Salvador è la pellicola che anticipa quella con cui Oliver Stone viene consacrato a Hollywood: Platoon. Quest’ultima si aggiudica ben quattro premi Oscar e l’Orso d’Argento a Berlino. Salvador invece si accontentò della candidatura agli Oscar per miglior attore protagonista a James Wood e migliore sceneggiatura originale. L’esperienza della guerra unisce i due lavori che sono il chiaro frutto dell’elaborazione dell’esperienza reale in Vietnam del regista.

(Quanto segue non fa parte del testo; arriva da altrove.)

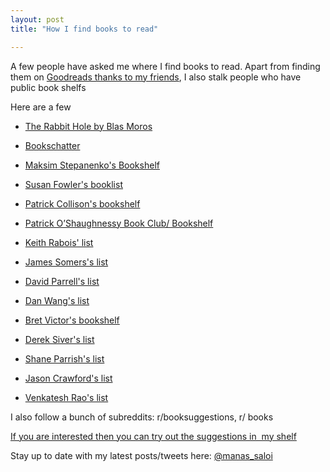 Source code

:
 ```yaml
---
layout: post
title: "How I find books to read"

---
```


A few people have asked me where I find books to read. Apart from finding them on [Goodreads thanks to my friends](https://www.goodreads.com/user/show/9698257-manas-saloi), I also stalk people who have public book shelfs

Here are a few

- [The Rabbit Hole by Blas Moros](https://blas.com/)

- [Bookschatter](https://bookschatter.com/books/)

- [Maksim Stepanenko's Bookshelf](maksim.ms)

- [Susan Fowler's booklist](susanjfowler.com)

- [Patrick Collison's bookshelf](https://patrickcollison.com/bookshelf)

- [Patrick O’Shaughnessy Book Club/ Bookshelf](http://investorfieldguide.com/bookclub/)

- [Keith Rabois' list](https://www.bookadvice.co/keith-rabois.html)

- [James Somers's list](http://jsomers.net/#books)

- [David Parrell's list](perell.com)

- [Dan Wang's list](danwang.co)

- [Bret Victor's bookshelf](http://worrydream.com/Shelf2015/)

- [Derek Siver's list](https://sive.rs/book)

- [Shane Parrish's list](https://fs.blog/reading-2020/)

- [Jason Crawford's list](https://rootsofprogress.org/bibliography)

- [Venkatesh Rao's list](https://www.ribbonfarm.com/now-reading/)

I also follow a bunch of subreddits: r/booksuggestions, r/ books

[If you are interested then you can try out the suggestions in  my shelf](https://manassaloi.com/bookshelf/)

Stay up to date with my latest posts/tweets here: [@manas_saloi](http://twitter.com/manas_saloi)
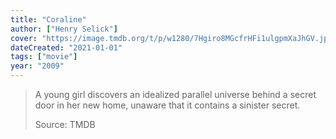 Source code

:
 ```yaml
---
title: "Coraline"
author: ["Henry Selick"]
cover: "https://image.tmdb.org/t/p/w1280/7Hgiro8MGcfrHFi1ulgpmXaJhGV.jpg"
dateCreated: "2021-01-01"
tags: ["movie"]
year: "2009"
---
```


> A young girl discovers an idealized parallel universe behind a secret door in her new home, unaware that it contains a sinister secret.
>
> Source: TMDB

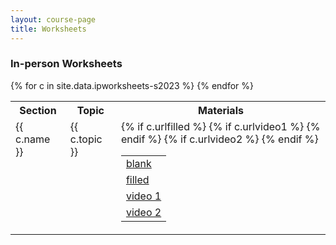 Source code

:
 ```yaml
---
layout: course-page
title: Worksheets
---
```


### In-person Worksheets

<div class="x-scroll">
<table class="asst-table">
<tr><th>Section</th><th>Topic</th><th>Materials</th></tr>
{% for c in site.data.ipworksheets-s2023 %}
<tr valign="top">
  <td>
    {{ c.name }}
  </td>
  <td>
    {{ c.topic }}
  </td>
  <td>
    <table class="inner">
      <tr>
         <td> <a href="{{ c.urlblank }}">blank</a> </td>
      </tr>
      {% if c.urlfilled %}
      <tr>
         <td> <a href="{{ c.urlfilled }}">filled</a> </td>
      </tr>
      {% if c.urlvideo1 %}
      <tr>
         <td> <a href="{{ c.urlvideo1 }}">video 1 </a><br></td>         
      </tr>
      {% endif %}
      {% if c.urlvideo2 %}
       <tr>
         <td> <a href="{{ c.urlvideo2 }}">video 2 </a><br></td>         
      </tr>
      {% endif %}
    </table>
  </td>
</tr>
{% endfor %}
</table>
</div>
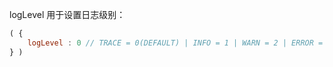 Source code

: logLevel 用于设置日志级别：

```js
( {
    logLevel : 0 // TRACE = 0(DEFAULT) | INFO = 1 | WARN = 2 | ERROR = 3 | SILENT = 4
} )
```
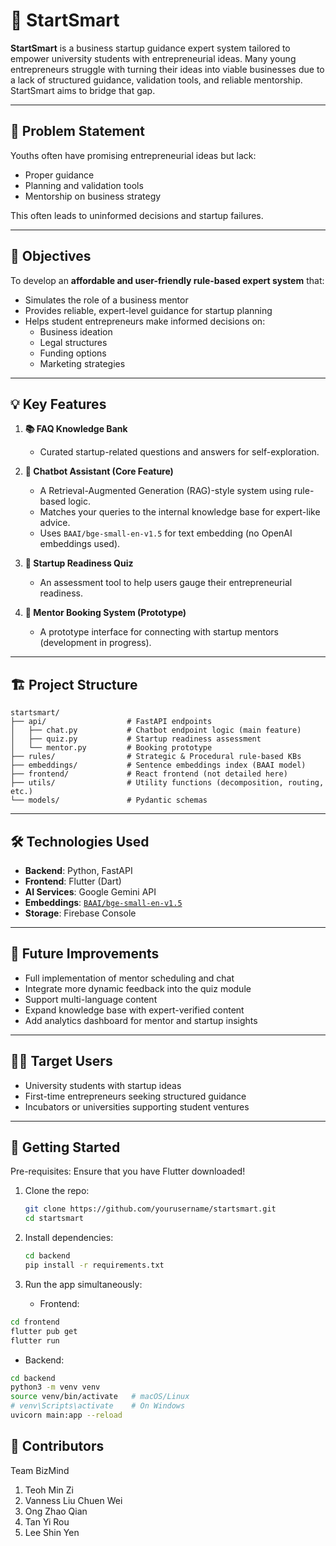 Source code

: # 🚀 StartSmart

**StartSmart** is a business startup guidance expert system tailored to empower university students with entrepreneurial ideas. Many young entrepreneurs struggle with turning their ideas into viable businesses due to a lack of structured guidance, validation tools, and reliable mentorship. StartSmart aims to bridge that gap.

---

## 🧠 Problem Statement

Youths often have promising entrepreneurial ideas but lack:
- Proper guidance
- Planning and validation tools
- Mentorship on business strategy

This often leads to uninformed decisions and startup failures.

---

## 🎯 Objectives

To develop an **affordable and user-friendly rule-based expert system** that:
- Simulates the role of a business mentor
- Provides reliable, expert-level guidance for startup planning
- Helps student entrepreneurs make informed decisions on:
  - Business ideation
  - Legal structures
  - Funding options
  - Marketing strategies

---

## 💡 Key Features

1. **📚 FAQ Knowledge Bank**
   - Curated startup-related questions and answers for self-exploration.

2. **🤖 Chatbot Assistant (Core Feature)**
   - A Retrieval-Augmented Generation (RAG)-style system using rule-based logic.
   - Matches your queries to the internal knowledge base for expert-like advice.
   - Uses `BAAI/bge-small-en-v1.5` for text embedding (no OpenAI embeddings used).

3. **🧪 Startup Readiness Quiz**
   - An assessment tool to help users gauge their entrepreneurial readiness.

4. **📅 Mentor Booking System (Prototype)**
   - A prototype interface for connecting with startup mentors (development in progress).

---

## 🏗️ Project Structure

```
startsmart/
├── api/                  # FastAPI endpoints
│   ├── chat.py           # Chatbot endpoint logic (main feature)
│   ├── quiz.py           # Startup readiness assessment
│   └── mentor.py         # Booking prototype
├── rules/                # Strategic & Procedural rule-based KBs
├── embeddings/           # Sentence embeddings index (BAAI model)
├── frontend/             # React frontend (not detailed here)
├── utils/                # Utility functions (decomposition, routing, etc.)
└── models/               # Pydantic schemas
```


---

## 🛠️ Technologies Used

- **Backend**: Python, FastAPI
- **Frontend**: Flutter (Dart)
- **AI Services**: Google Gemini API
- **Embeddings**: [`BAAI/bge-small-en-v1.5`](https://huggingface.co/BAAI/bge-small-en-v1.5)
- **Storage**: Firebase Console

---

## 🔮 Future Improvements

- Full implementation of mentor scheduling and chat
- Integrate more dynamic feedback into the quiz module
- Support multi-language content
- Expand knowledge base with expert-verified content
- Add analytics dashboard for mentor and startup insights

---

## 🧑‍💼 Target Users

- University students with startup ideas
- First-time entrepreneurs seeking structured guidance
- Incubators or universities supporting student ventures

---

## 📌 Getting Started

Pre-requisites: Ensure that you have Flutter downloaded!

1. Clone the repo:
   ```bash
   git clone https://github.com/yourusername/startsmart.git
   cd startsmart
2. Install dependencies:
   ```bash
   cd backend
   pip install -r requirements.txt
4. Run the app simultaneously:

   - Frontend:
  ```bash
  cd frontend
  flutter pub get
  flutter run
  ```

   - Backend:
   ```bash
   cd backend
   python3 -m venv venv
   source venv/bin/activate   # macOS/Linux
   # venv\Scripts\activate    # On Windows
   uvicorn main:app --reload
   ```

## 🤝 Contributors

Team BizMind
1. Teoh Min Zi
2. Vanness Liu Chuen Wei
3. Ong Zhao Qian
4. Tan Yi Rou
5. Lee Shin Yen
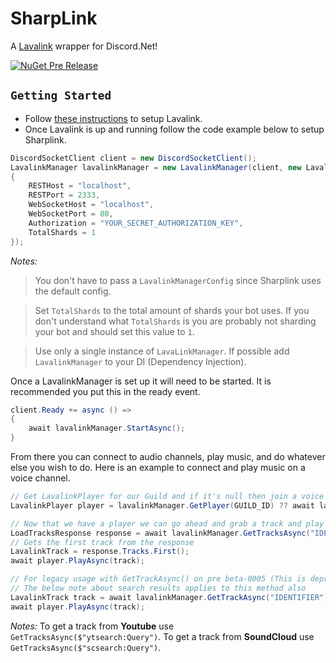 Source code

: # SharpLink
A [Lavalink](https://github.com/Frederikam/Lavalink) wrapper for Discord.Net!

[![NuGet Pre Release](https://img.shields.io/nuget/vpre/SharpLink.svg?style=flat-square)](https://www.nuget.org/packages/SharpLink/)

## `Getting Started`

- Follow [these instructions](https://github.com/Frederikam/Lavalink#server-configuration) to setup Lavalink.
- Once Lavalink is up and running follow the code example below to setup Sharplink.

```cs
DiscordSocketClient client = new DiscordSocketClient();
LavalinkManager lavalinkManager = new LavalinkManager(client, new LavalinkManagerConfig
{
    RESTHost = "localhost",
    RESTPort = 2333,
    WebSocketHost = "localhost",
    WebSocketPort = 80,
    Authorization = "YOUR_SECRET_AUTHORIZATION_KEY",
    TotalShards = 1 
});
```
*Notes:* 
> You don't have to pass a `LavalinkManagerConfig` since Sharplink uses the default config.

> Set `TotalShards` to the total amount of shards your bot uses. If you don't understand what `TotalShards` is you are probably not sharding your bot and should set this value to `1`.

> Use only a single instance of `LavaLinkManager`. If possible add `LavalinkManager` to your DI (Dependency Injection).

Once a LavalinkManager is set up it will need to be started. It is recommended you put this in the ready event.

```csharp
client.Ready += async () =>
{
    await lavalinkManager.StartAsync();
}
```

From there you can connect to audio channels, play music, and do whatever else you wish to do. Here is an example to connect and play music on a voice channel.

```cs
// Get LavalinkPlayer for our Guild and if it's null then join a voice channel.
LavalinkPlayer player = lavalinkManager.GetPlayer(GUILD_ID) ?? await lavalinkManager.JoinAsync(VOICE_CHANNEL);

// Now that we have a player we can go ahead and grab a track and play it
LoadTracksResponse response = await lavalinkManager.GetTracksAsync("IDENTIFIER");
// Gets the first track from the response
LavalinkTrack = response.Tracks.First();
await player.PlayAsync(track);

// For legacy usage with GetTrackAsync() on pre beta-0005 (This is deprecated, please upgrade)
// The below note about search results applies to this method also
LavalinkTrack track = await lavalinkManager.GetTrackAsync("IDENTIFIER");
await player.PlayAsync(track);
```

*Notes:* To get a track from **Youtube** use `GetTracksAsync($"ytsearch:Query")`. To get a track from **SoundCloud** use `GetTracksAsync($"scsearch:Query")`.
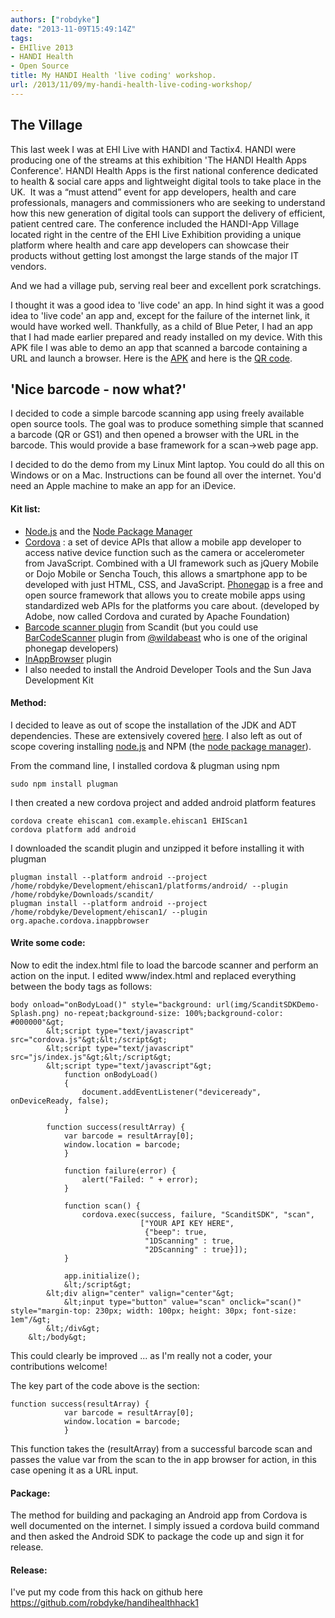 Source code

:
 ```yaml
---
authors: ["robdyke"]
date: "2013-11-09T15:49:14Z"
tags:
- EHIlive 2013
- HANDI Health
- Open Source
title: My HANDI Health 'live coding' workshop.
url: /2013/11/09/my-handi-health-live-coding-workshop/
---
```

## The Village

This last week I was at EHI Live with HANDI and Tactix4. HANDI were producing one of the streams at this exhibition 'The HANDI Health Apps Conference'. HANDI Health Apps is the first national conference dedicated to health & social care apps and lightweight digital tools to take place in the UK.  It was a “must attend” event for app developers, health and care professionals, managers and commissioners who are seeking to understand how this new generation of digital tools can support the delivery of efficient, patient centred care. The conference included the HANDI-App Village located right in the centre of the EHI Live Exhibition providing a unique platform where health and care app developers can showcase their products without getting lost amongst the large stands of the major IT vendors.

And we had a village pub, serving real beer and excellent pork scratchings.

I thought it was a good idea to 'live code' an app. In hind sight it was a good idea to 'live code' an app and, except for the failure of the internet link, it would have worked well. Thankfully, as a child of Blue Peter, I had an app that I had made earlier prepared and ready installed on my device. With this APK file I was able to demo an app that scanned a barcode containing a URL and launch a browser. Here is the [APK](http://www.robdyke.com/WWScan-QR.apk) and here is the [QR code](http://www.robdyke.com/EhiLive.png).

<!--more-->

## 'Nice barcode - now what?'

I decided to code a simple barcode scanning app using freely available open source tools. The goal was to produce something simple that scanned a barcode (QR or GS1) and then opened a browser with the URL in the barcode. This would provide a base framework for a scan->web page app.

I decided to do the demo from my Linux Mint laptop. You could do all this on Windows or on a Mac. Instructions can be found all over the internet. You'd need an Apple machine to make an app for an iDevice.

#### Kit list:

  * [Node.js](http://nodejs.org/) and the [Node Package Manager](https://npmjs.org/)
  * [Cordova](http://cordova.apache.org/) : a set of device APIs that allow a mobile app developer to access native device function such as the camera or accelerometer from JavaScript. Combined with a UI framework such as jQuery Mobile or Dojo Mobile or Sencha Touch, this allows a smartphone app to be developed with just HTML, CSS, and JavaScript. [Phonegap](http://phonegap.com/) is a free and open source framework that allows you to create mobile apps using standardized web APIs for the platforms you care about. (developed by Adobe, now called Cordova and curated by Apache Foundation)
  * [Barcode scanner plugin](https://github.com/Scandit/BarcodeScannerPlugin) from Scandit (but you could use [BarCodeScanner](https://github.com/wildabeast/BarcodeScanner) plugin from [@wildabeast](https://github.com/wildabeast) who is one of the original phonegap developers)
  * [InAppBrowser](https://github.com/apache/cordova-plugin-inappbrowser) plugin
  * I also needed to install the Android Developer Tools and the Sun Java Development Kit

#### Method:

I decided to leave as out of scope the installation of the JDK and ADT dependencies. These are extensively covered [here](http://cordova.apache.org/docs/en/3.1.0/guide_platforms_android_index.md.html#Android%20Platform%20Guide). I also left as out of scope covering installing [node.js](http://nodejs.org/) and NPM (the [node package manager](https://npmjs.org/)).

From the command line, I installed cordova & plugman using npm

```sudo npm install cordova
sudo npm install plugman
```

I then created a new cordova project and added android platform features

```
cordova create ehiscan1 com.example.ehiscan1 EHIScan1
cordova platform add android
```

I downloaded the scandit plugin and unzipped it before installing it with plugman

```
plugman install --platform android --project /home/robdyke/Development/ehiscan1/platforms/android/ --plugin /home/robdyke/Downloads/scandit/
plugman install --platform android --project /home/robdyke/Development/ehiscan1/ --plugin org.apache.cordova.inappbrowser
```

#### Write some code:

Now to edit the index.html file to load the barcode scanner and perform an action on the input. I edited www/index.html and replaced everything between the body tags as follows:

```
body onload="onBodyLoad()" style="background: url(img/ScanditSDKDemo-Splash.png) no-repeat;background-size: 100%;background-color: #000000"&gt;
        &lt;script type="text/javascript" src="cordova.js"&gt;&lt;/script&gt;
        &lt;script type="text/javascript" src="js/index.js"&gt;&lt;/script&gt;
        &lt;script type="text/javascript"&gt;
            function onBodyLoad()
            {
                document.addEventListener("deviceready", onDeviceReady, false);
            }

	    function success(resultArray) {
	    	var barcode = resultArray[0];
	    	window.location = barcode;
            }

            function failure(error) {
                alert("Failed: " + error);
            }

            function scan() {
                cordova.exec(success, failure, "ScanditSDK", "scan",
                             ["YOUR API KEY HERE",
                              {"beep": true,
                              "1DScanning" : true,
                              "2DScanning" : true}]);
            }

            app.initialize();
            &lt;/script&gt;
        &lt;div align="center" valign="center"&gt;
            &lt;input type="button" value="scan" onclick="scan()" style="margin-top: 230px; width: 100px; height: 30px; font-size: 1em"/&gt;
        &lt;/div&gt;
    &lt;/body&gt;
```

This could clearly be improved ... as I'm really not a coder, your contributions welcome!

The key part of the code above is the section:

```
function success(resultArray) {
	    	var barcode = resultArray[0];
	    	window.location = barcode;
            }
```

This function takes the (resultArray) from a successful barcode scan and passes the value var from the scan to the in app browser for action, in this case opening it as a URL input.

#### Package:

The method for building and packaging an Android app from Cordova is well documented on the internet. I simply issued a cordova build command and then asked the Android SDK to package the code up and sign it for release.

#### Release:

I've put my code from this hack on github here <https://github.com/robdyke/handihealthhack1>
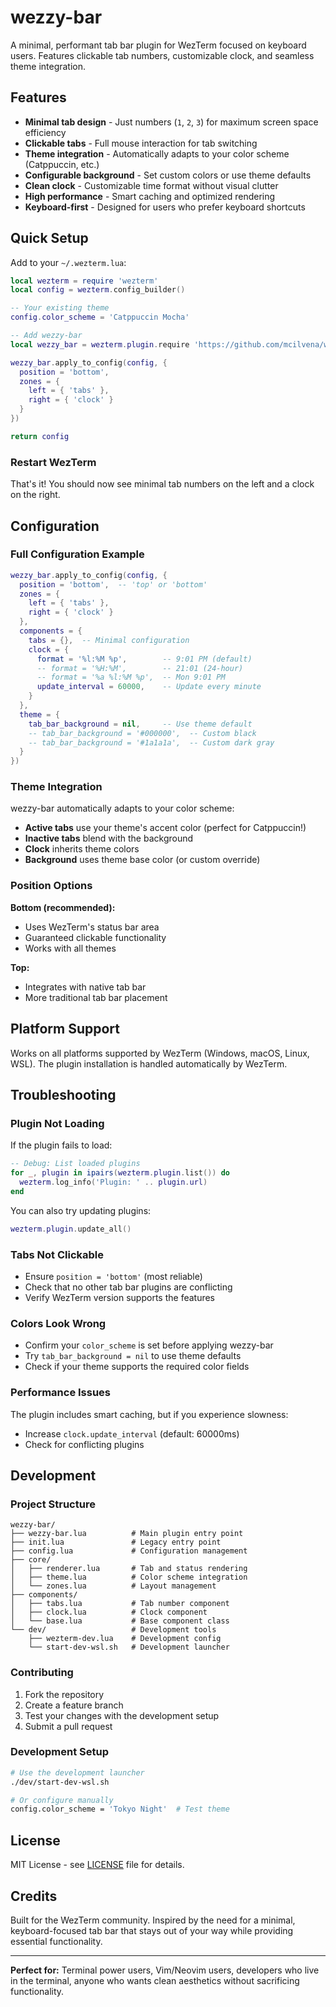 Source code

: # wezzy-bar

A minimal, performant tab bar plugin for WezTerm focused on keyboard users. Features clickable tab numbers, customizable clock, and seamless theme integration.

## Features

- **Minimal tab design** - Just numbers (`1`, `2`, `3`) for maximum screen space efficiency
- **Clickable tabs** - Full mouse interaction for tab switching  
- **Theme integration** - Automatically adapts to your color scheme (Catppuccin, etc.)
- **Configurable background** - Set custom colors or use theme defaults
- **Clean clock** - Customizable time format without visual clutter
- **High performance** - Smart caching and optimized rendering
- **Keyboard-first** - Designed for users who prefer keyboard shortcuts

## Quick Setup

Add to your `~/.wezterm.lua`:

```lua
local wezterm = require 'wezterm'
local config = wezterm.config_builder()

-- Your existing theme
config.color_scheme = 'Catppuccin Mocha'

-- Add wezzy-bar
local wezzy_bar = wezterm.plugin.require 'https://github.com/mcilvena/wezzy-bar'

wezzy_bar.apply_to_config(config, {
  position = 'bottom',
  zones = {
    left = { 'tabs' },
    right = { 'clock' }
  }
})

return config
```

### Restart WezTerm

That's it! You should now see minimal tab numbers on the left and a clock on the right.

## Configuration

### Full Configuration Example

```lua
wezzy_bar.apply_to_config(config, {
  position = 'bottom',  -- 'top' or 'bottom'
  zones = {
    left = { 'tabs' },
    right = { 'clock' }
  },
  components = {
    tabs = {},  -- Minimal configuration
    clock = {
      format = '%l:%M %p',        -- 9:01 PM (default)
      -- format = '%H:%M',        -- 21:01 (24-hour)
      -- format = '%a %l:%M %p',  -- Mon 9:01 PM
      update_interval = 60000,    -- Update every minute
    }
  },
  theme = {
    tab_bar_background = nil,     -- Use theme default
    -- tab_bar_background = '#000000',  -- Custom black
    -- tab_bar_background = '#1a1a1a',  -- Custom dark gray
  }
})
```

### Theme Integration

wezzy-bar automatically adapts to your color scheme:

- **Active tabs** use your theme's accent color (perfect for Catppuccin!)
- **Inactive tabs** blend with the background
- **Clock** inherits theme colors
- **Background** uses theme base color (or custom override)

### Position Options

**Bottom (recommended):**
- Uses WezTerm's status bar area
- Guaranteed clickable functionality
- Works with all themes

**Top:**
- Integrates with native tab bar
- More traditional tab bar placement

## Platform Support

Works on all platforms supported by WezTerm (Windows, macOS, Linux, WSL). The plugin installation is handled automatically by WezTerm.

## Troubleshooting

### Plugin Not Loading
If the plugin fails to load:
```lua
-- Debug: List loaded plugins
for _, plugin in ipairs(wezterm.plugin.list()) do
  wezterm.log_info('Plugin: ' .. plugin.url)
end
```

You can also try updating plugins:
```lua
wezterm.plugin.update_all()
```

### Tabs Not Clickable
- Ensure `position = 'bottom'` (most reliable)
- Check that no other tab bar plugins are conflicting
- Verify WezTerm version supports the features

### Colors Look Wrong
- Confirm your `color_scheme` is set before applying wezzy-bar
- Try `tab_bar_background = nil` to use theme defaults
- Check if your theme supports the required color fields

### Performance Issues
The plugin includes smart caching, but if you experience slowness:
- Increase `clock.update_interval` (default: 60000ms)
- Check for conflicting plugins

## Development

### Project Structure
```
wezzy-bar/
├── wezzy-bar.lua          # Main plugin entry point
├── init.lua               # Legacy entry point
├── config.lua             # Configuration management
├── core/
│   ├── renderer.lua       # Tab and status rendering
│   ├── theme.lua          # Color scheme integration
│   └── zones.lua          # Layout management
├── components/
│   ├── tabs.lua           # Tab number component
│   ├── clock.lua          # Clock component
│   └── base.lua           # Base component class
└── dev/                   # Development tools
    ├── wezterm-dev.lua    # Development config
    └── start-dev-wsl.sh   # Development launcher
```

### Contributing

1. Fork the repository
2. Create a feature branch
3. Test your changes with the development setup
4. Submit a pull request

### Development Setup

```bash
# Use the development launcher
./dev/start-dev-wsl.sh

# Or configure manually
config.color_scheme = 'Tokyo Night'  # Test theme
```

## License

MIT License - see [LICENSE](LICENSE) file for details.

## Credits

Built for the WezTerm community. Inspired by the need for a minimal, keyboard-focused tab bar that stays out of your way while providing essential functionality.

---

**Perfect for:** Terminal power users, Vim/Neovim users, developers who live in the terminal, anyone who wants clean aesthetics without sacrificing functionality.
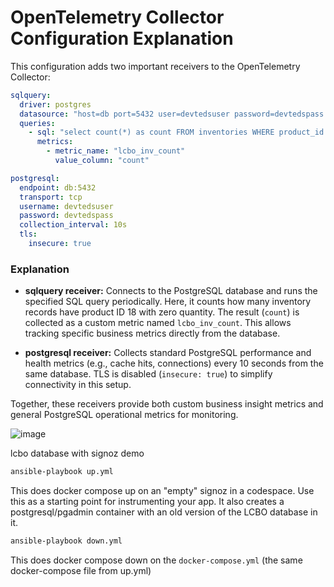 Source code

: # OpenTelemetry Collector Configuration Explanation

This configuration adds two important receivers to the OpenTelemetry Collector:

```yaml
sqlquery:
  driver: postgres
  datasource: "host=db port=5432 user=devtedsuser password=devtedspass sslmode=disable database=lcbo"
  queries:
    - sql: "select count(*) as count FROM inventories WHERE product_id = 18 AND quantity = 0"
      metrics:
        - metric_name: "lcbo_inv_count"
          value_column: "count"

postgresql:
  endpoint: db:5432
  transport: tcp
  username: devtedsuser
  password: devtedspass
  collection_interval: 10s
  tls:
    insecure: true
```

### Explanation

* **sqlquery receiver:**
  Connects to the PostgreSQL database and runs the specified SQL query periodically. Here, it counts how many inventory records have product ID 18 with zero quantity. The result (`count`) is collected as a custom metric named `lcbo_inv_count`. This allows tracking specific business metrics directly from the database.

* **postgresql receiver:**
  Collects standard PostgreSQL performance and health metrics (e.g., cache hits, connections) every 10 seconds from the same database. TLS is disabled (`insecure: true`) to simplify connectivity in this setup.

Together, these receivers provide both custom business insight metrics and general PostgreSQL operational metrics for monitoring.


![image](https://github.com/user-attachments/assets/950d550a-d72a-4d0e-b937-de4fa4928de2)


lcbo database with signoz demo

```bash
ansible-playbook up.yml
```

This does docker compose up on an "empty" signoz in a codespace. Use this as a starting point for instrumenting your app. It also creates a postgresql/pgadmin container with an old version of the LCBO database in it.

```bash
ansible-playbook down.yml
```

This does docker compose down on the `docker-compose.yml` (the same docker-compose file from up.yml)
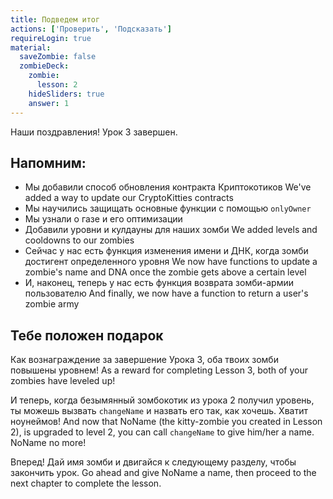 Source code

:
 ```yaml
---
title: Подведем итог
actions: ['Проверить', 'Подсказать']
requireLogin: true
material:
  saveZombie: false
  zombieDeck:
    zombie:
      lesson: 2
    hideSliders: true
    answer: 1
---
```


Наши поздравления! Урок 3 завершен.

## Напомним:

- Мы добавили способ обновления контракта Криптокотиков We've added a way to update our CryptoKitties contracts
- Мы научились защищать основные функции с помощью `onlyOwner`
- Мы узнали о газе и его оптимизации
- Добавили уровни и кулдауны для наших зомби We added levels and cooldowns to our zombies
- Сейчас у нас есть функция изменения имени и ДНК, когда зомби достигент определенного уровня We now have functions to update a zombie's name and DNA once the zombie gets above a certain level
- И, наконец, теперь у нас есть функция возврата зомби-армии пользователю And finally, we now have a function to return a user's zombie army

## Тебе положен подарок

Как вознаграждение за завершение Урока 3, оба твоих зомби повышены уровнем! As a reward for completing Lesson 3, both of your zombies have leveled up!

И теперь, когда безымянный зомбокотик из урока 2 получил уровень, ты можешь вызвать `changeName` и назвать его так, как хочешь. Хватит ноунеймов!  And now that NoName (the kitty-zombie you created in Lesson 2), is upgraded to level 2, you can call `changeName` to give him/her a name. NoName no more!

Вперед! Дай имя зомби и двигайся к следующему разделу, чтобы закончить урок. Go ahead and give NoName a name, then proceed to the next chapter to complete the lesson.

Richard Boyle è uno scapestrato, alcolizzato e fedifrago giornalista freelance che, arrivato ad un punto di estrema necessità, decide di partire per Er Salvador alla ricerca di scoop e servizi da farsi pagare caro. Arriva infatti, nel 1980, in piena guerra civile tra il regime militare anche sostenuto dagli Stati Uniti tra Carter e Reagan, e la resistenza armata comunista Frente Farabundo Martí para la Liberación Nacional (FMLN). Insieme all’amico Dott. Rock (Jim Belushi), all’inizio il suo unico scopo è liberarsi dalle preoccupazioni e dagli obblighi occidentali per riuscire a sbarcare il lunario in un posto ancora selvaggio e semplice. Presto però si accorge di non poter rimanere indifferente a quello che gli succede intorno: attentati a civili innocenti, soprusi ai volontari arrivati per mantenere l’ordine, la sofferenza e la povertà. Si innamora di una donna del posto (Elpidia Carrillo) e decide di restare con lei, prendersi in carico anche i suoi figli di cui l’ultimo nato è dello stesso Boyle, e di portarla via da quell’inferno in cui la situazione precipita sempre di più con la complicità dell’Occidente che preferisce che si versi ancora sangue piuttosto che preoccuparsi che nel paese vengano rispettati i diritti fondamentali di ognuno.
La critica di Stone è principalmente per l’America ipocrita e ferocemente liberista di quell’epoca. Due episodi in particolare nel film vengono raccontanti come a voler schiaffeggiare lo spettatore ignaro: la violenza sessuale e il brutale omicidio delle suore americane missionarie da parte di alcuni uomini dell’esercito della giunta militare; e l’omicidio di Don Romero durante una messa per mano di un membro di uno squadrone della morte paramilitare.
Le informazioni su cosa stesse accadendo sul serio in El Salvador, così come in Guatemala, non furono subito portate a conoscenza dell’opinione pubblica, per questo inoltre, i giornalisti facevano molta fatica a muoversi e a lavorare nel paese, per non parlare dell’ovvio pericolo di incolumità. Alla fine del film, infatti, a fare da apice di crudeltà e sterminio: la Battaglia di Santa Ana fra le truppe governative e i guerriglieri comunisti in cui John (John Cassavage), il fotoreporter amico e collega di Boyle, perde la vita finendo colpito per sbaglio in uno scontro a fuoco.
A diluire l’aspetto di denuncia documentaristica in fine, il profilo del personaggio di Boyle mostra anche aspetti sornioni e talvolta bonariamente ridicoli, del totale disadattato a quella società che Stone vuole appunto criticare.